In The Marvelous Mrs. Maisel Season Three, Midge Hits Miami, Las Vegas, and More

For its first two seasons, Amazon's hit series The Marvelous Mrs. Maisel followed the journey of Midge Maisel (Rachel Brosnahan) from her cloistered life as a posh Upper West Side housewife to her new one as a rising stand-up comic in the dingy underground clubs of Greenwich Village in the late 1950s—with pit stops in Paris and the Catskills. The use of lush color throughout the series, the extraordinary level of visual detail, and its light, playful sensibility has garnered production designer Bill Groom two Emmy nominations for helping realize a world that has become a favorite for audiences and critics alike.

In season three, streaming on Amazon beginning December 6, Midge Maisel joins heartthrob crooner Shy Baldwin (Leroy McClain) on a national tour that takes them from Las Vegas to Miami and beyond. For Groom and his team, constructing these richly layered worlds was an involved process done at breakneck speed. "We get the scripts and respond pretty quickly," Groom tells Architectural Digest of the schedule. "Each episode has about two weeks of prep and and a two-week shooting period."
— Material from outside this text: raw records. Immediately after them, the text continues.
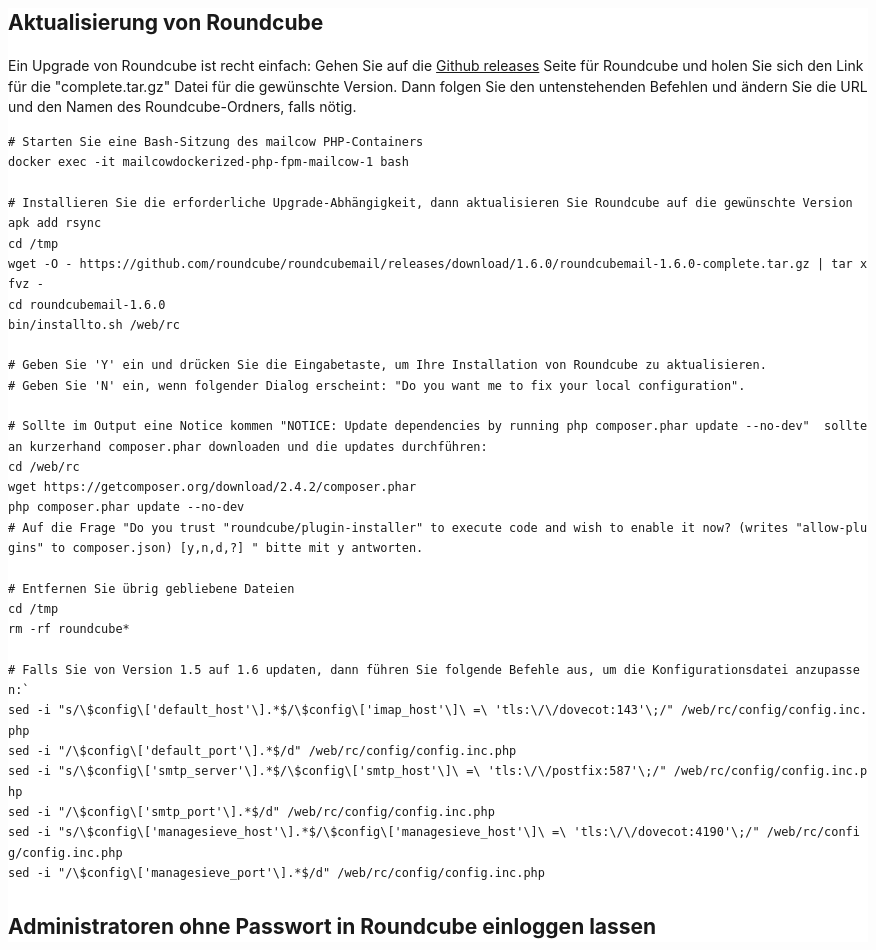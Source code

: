 ## Aktualisierung von Roundcube

Ein Upgrade von Roundcube ist recht einfach: Gehen Sie auf die [Github releases](https://github.com/roundcube/roundcubemail/releases) Seite für Roundcube und holen Sie sich den Link für die "complete.tar.gz" Datei für die gewünschte Version. Dann folgen Sie den untenstehenden Befehlen und ändern Sie die URL und den Namen des Roundcube-Ordners, falls nötig. 


```
# Starten Sie eine Bash-Sitzung des mailcow PHP-Containers
docker exec -it mailcowdockerized-php-fpm-mailcow-1 bash

# Installieren Sie die erforderliche Upgrade-Abhängigkeit, dann aktualisieren Sie Roundcube auf die gewünschte Version
apk add rsync
cd /tmp
wget -O - https://github.com/roundcube/roundcubemail/releases/download/1.6.0/roundcubemail-1.6.0-complete.tar.gz | tar xfvz -
cd roundcubemail-1.6.0
bin/installto.sh /web/rc

# Geben Sie 'Y' ein und drücken Sie die Eingabetaste, um Ihre Installation von Roundcube zu aktualisieren.
# Geben Sie 'N' ein, wenn folgender Dialog erscheint: "Do you want me to fix your local configuration".

# Sollte im Output eine Notice kommen "NOTICE: Update dependencies by running php composer.phar update --no-dev"  sollte an kurzerhand composer.phar downloaden und die updates durchführen:
cd /web/rc
wget https://getcomposer.org/download/2.4.2/composer.phar
php composer.phar update --no-dev
# Auf die Frage "Do you trust "roundcube/plugin-installer" to execute code and wish to enable it now? (writes "allow-plugins" to composer.json) [y,n,d,?] " bitte mit y antworten.

# Entfernen Sie übrig gebliebene Dateien
cd /tmp
rm -rf roundcube*

# Falls Sie von Version 1.5 auf 1.6 updaten, dann führen Sie folgende Befehle aus, um die Konfigurationsdatei anzupassen:`
sed -i "s/\$config\['default_host'\].*$/\$config\['imap_host'\]\ =\ 'tls:\/\/dovecot:143'\;/" /web/rc/config/config.inc.php
sed -i "/\$config\['default_port'\].*$/d" /web/rc/config/config.inc.php
sed -i "s/\$config\['smtp_server'\].*$/\$config\['smtp_host'\]\ =\ 'tls:\/\/postfix:587'\;/" /web/rc/config/config.inc.php
sed -i "/\$config\['smtp_port'\].*$/d" /web/rc/config/config.inc.php
sed -i "s/\$config\['managesieve_host'\].*$/\$config\['managesieve_host'\]\ =\ 'tls:\/\/dovecot:4190'\;/" /web/rc/config/config.inc.php
sed -i "/\$config\['managesieve_port'\].*$/d" /web/rc/config/config.inc.php
```

## Administratoren ohne Passwort in Roundcube einloggen lassen

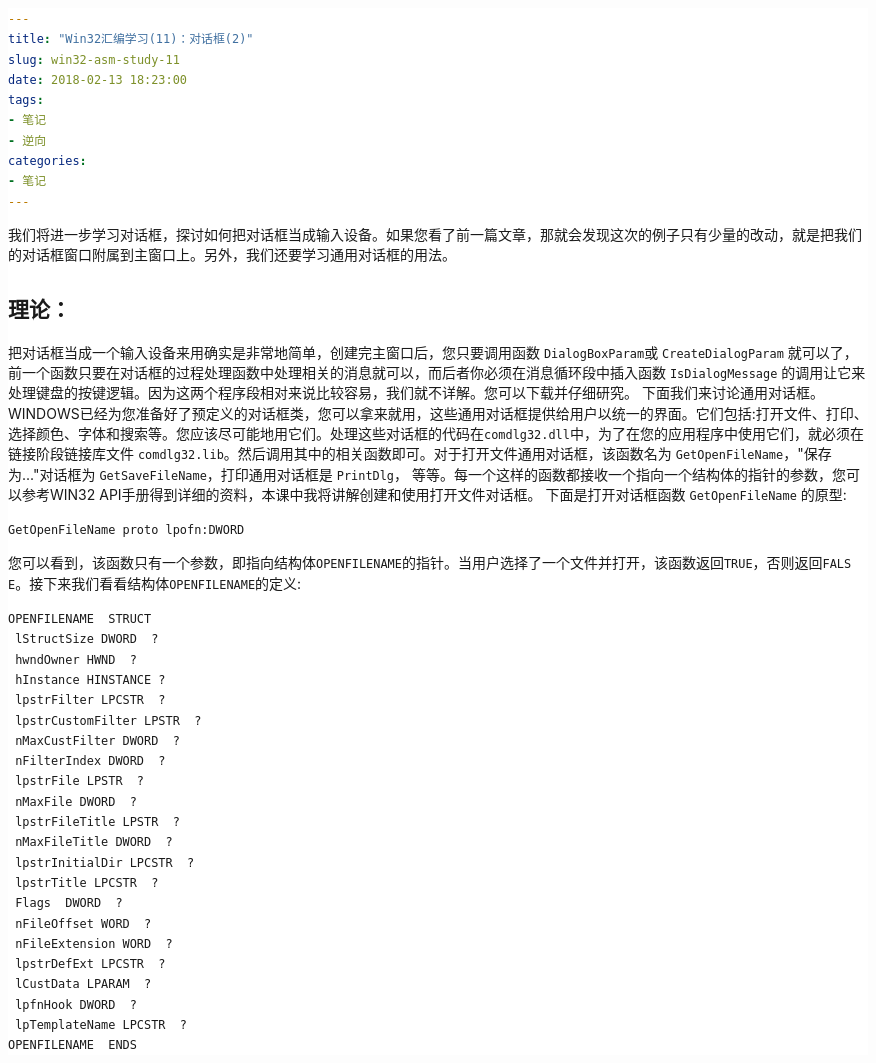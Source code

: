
 ```yaml
---
title: "Win32汇编学习(11)：对话框(2)"
slug: win32-asm-study-11
date: 2018-02-13 18:23:00
tags:
- 笔记
- 逆向
categories:
- 笔记
---
```


我们将进一步学习对话框，探讨如何把对话框当成输入设备。如果您看了前一篇文章，那就会发现这次的例子只有少量的改动，就是把我们的对话框窗口附属到主窗口上。另外，我们还要学习通用对话框的用法。
 

## 理论：

把对话框当成一个输入设备来用确实是非常地简单，创建完主窗口后，您只要调用函数 `DialogBoxParam`或 `CreateDialogParam` 就可以了，前一个函数只要在对话框的过程处理函数中处理相关的消息就可以，而后者你必须在消息循环段中插入函数 `IsDialogMessage` 的调用让它来处理键盘的按键逻辑。因为这两个程序段相对来说比较容易，我们就不详解。您可以下载并仔细研究。
下面我们来讨论通用对话框。WINDOWS已经为您准备好了预定义的对话框类，您可以拿来就用，这些通用对话框提供给用户以统一的界面。它们包括:打开文件、打印、选择颜色、字体和搜索等。您应该尽可能地用它们。处理这些对话框的代码在`comdlg32.dll`中，为了在您的应用程序中使用它们，就必须在链接阶段链接库文件 `comdlg32.lib`。然后调用其中的相关函数即可。对于打开文件通用对话框，该函数名为 `GetOpenFileName`，"保存为..."对话框为 `GetSaveFileName`，打印通用对话框是 `PrintDlg`， 等等。每一个这样的函数都接收一个指向一个结构体的指针的参数，您可以参考WIN32 API手册得到详细的资料，本课中我将讲解创建和使用打开文件对话框。
下面是打开对话框函数 `GetOpenFileName` 的原型: 

```
GetOpenFileName proto lpofn:DWORD
```

您可以看到，该函数只有一个参数，即指向结构体`OPENFILENAME`的指针。当用户选择了一个文件并打开，该函数返回`TRUE`，否则返回`FALSE`。接下来我们看看结构体`OPENFILENAME`的定义: 

```
OPENFILENAME  STRUCT 
 lStructSize DWORD  ? 
 hwndOwner HWND  ? 
 hInstance HINSTANCE ? 
 lpstrFilter LPCSTR  ? 
 lpstrCustomFilter LPSTR  ? 
 nMaxCustFilter DWORD  ? 
 nFilterIndex DWORD  ? 
 lpstrFile LPSTR  ? 
 nMaxFile DWORD  ? 
 lpstrFileTitle LPSTR  ? 
 nMaxFileTitle DWORD  ? 
 lpstrInitialDir LPCSTR  ? 
 lpstrTitle LPCSTR  ? 
 Flags  DWORD  ? 
 nFileOffset WORD  ? 
 nFileExtension WORD  ? 
 lpstrDefExt LPCSTR  ? 
 lCustData LPARAM  ? 
 lpfnHook DWORD  ? 
 lpTemplateName LPCSTR  ?
OPENFILENAME  ENDS
```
The Las Vegas casino set, which was filmed at a Queens catering hall.
The Las Vegas casino set, which was filmed at a Queens catering hall.
Courtesy of Amazon Prime Video

To create the Las Vegas of 1960, Groom pored over product catalogues, personal photos, and even spent time researching at the Library of Congress. "I'd rather work from a catalog of the period than a book about the period, because it's just a little more complete and less edited," Groom says. A small section of the Las Vegas Strip was built at Floyd Bennett Field in Brooklyn, with the background filled out by the visual effects team. For the hotel interiors, a catering hall in Queens was converted into a casino floor and ballroom with vintage slot machines sourced from a collector. According to Groom, the catering hall had previously been a movie theater, "so it's got some wonderful details." To evoke the glamour of old Vegas (and Midge's new life), Groom used rich gold wallpaper, plush red curtains, and deep purple upholstery.

Midge and Susie checking in at the Fontainebleau.
Midge and Susie checking in at the Fontainebleau.
Courtesy of Amazon Prime Video

Miami Beach was also featured in the season—specifically the famed Fontainebleau hotel, which finished an extensive billion-dollar renovation project in 2008 and where the crew was actually able to film on location. "We built a few pieces to hide this sort of modern technology around the front desk and all that," Groom explains, but the renovation actually restored much of the hotel's original architectural elements (like the "staircase to nowhere" and the bow-tie floor) enabling the crew to leave the lobby, pool, and porte-cochère largely untouched.

Production designer Bill Groom on set.
Production designer Bill Groom on set.
Photo Nicole Rivelli / Courtesy of Amazon Prime Video

Meanwhile, back in New York City, Midge's ex-husband, Joel Maisel (Michael Zegen), has set about opening his own nightclub, finding a small space in Chinatown to lease out. "That's one of my favorite sets," Groom notes. "I based it on a location that I had seen years ago [in Queens] that's been closed down for decades." Groom designed the set (curved stage, red-painted wood ornamentation, an antique jukebox) from his memory, a process he's been practicing for years. "Sometimes I'm sitting in a restaurant having dinner with friends, but instead of talking, my eyes are darting around the room making little mental notes of details that maybe years later I'll remember," he admits.

Moishe and Shirley Maisel get a new kitchen this season.
Moishe and Shirley Maisel get a new kitchen this season.
Courtesy of Amazon Prime Video

One particular challenge this season was creating the kitchen for the new home of Moishe and Shirley Maisel (Kevin Pollak and Caroline Aaron). The filming location was a largely period-appropriate house in Forest Hills, Queens, except that its kitchen was contemporary. Groom and his team were struggling to find metal cabinets and appliances from the era when, by chance, a home under renovation "was pulling out a perfectly period kitchen and told somebody who worked on the show about it." The crew managed to acquire the entire kitchen and install it on set—Groom calls it their "lucky break."